Furthermore, according to a report by the American Trucking Association that was cited by the AP, the average speed limit set on these devices is 69-mph. In light of the fact that tires for some vehicles are certified only for speeds up to 65-mph, it is at least possible that some electronic limiters have not been set aggressively enough. Furthermore, when cargo loads increase, safe speeds for travel are decreased. Thus, even when an electronic limiter is installed, it must be configured properly or it will only provide a false sense of security. This false sense of security may encourage the driver to unwittingly exceed safe speeds.
Another solution could include encouraging tire manufacturers to produce tires that can withstand higher speeds and greater pressures without suffering a catastrophic failure. As already discussed, some companies already produce tires that are rated for speeds up to 81-mph. However, even these tires would not be sufficient for areas with an 85-mph speed limit. Furthermore, in areas with 80-mph speed limits, it would be extremely trivial for a driver to exceed safe speeds. Manufacturers and trucking companies are also likely to counter this idea with concerns about increased costs.
Finally, at least part of the solution must include fleet and driver education. Drivers must be informed of the appropriate maximum tire pressure levels and speeds for the particular load that is being hauled. Additionally, drivers must develop habits that include frequent assessment of the tire pressure so that tires do not become under or over-inflated during the course of the journey.
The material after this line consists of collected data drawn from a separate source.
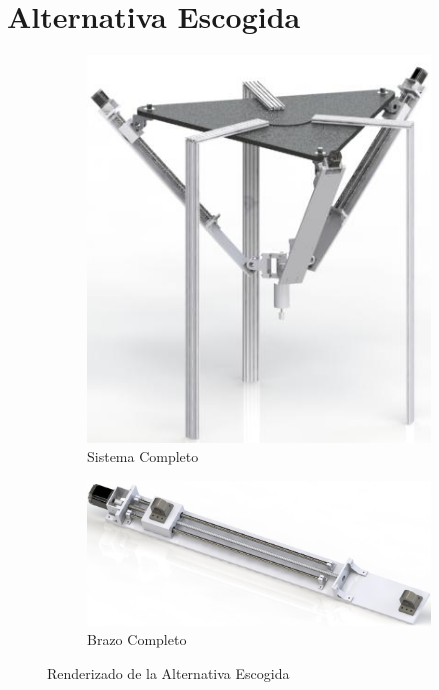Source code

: \section{Alternativa Escogida}
\begin{figure}[hbt!]
    \centering
    \begin{subfigure}{0.5\textwidth}
        \includegraphics[width = \linewidth]{Cap3_DisenoConceptual/Figura/Solucion1.JPG}
        \caption{Sistema Completo}
    \end{subfigure}
    \begin{subfigure}{0.5\textwidth}
        \includegraphics[width = \linewidth]{Cap3_DisenoConceptual/Figura/Solucion2.JPG}
        \caption{Brazo Completo}
    \end{subfigure}
    \caption{Renderizado de la Alternativa Escogida}
    \label{fig:RenderSolucion}
\end{figure}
In short, it is likely that there is no single solution or a proverbial “silver bullet” that will address all possible aspects of this problem. A combination of technological measures improved tires, and driver education would likely be necessary to achieve an acceptable resolution to this safety concern. In the meantime, truck drivers should do their part and educate themselves while keeping a close eye on their speed, truck weight, and tire pressure. Taking the time to perform actions like these may make the difference that prevents a serious accident causing catastrophic personal injury and severe damage to the truck and cargo.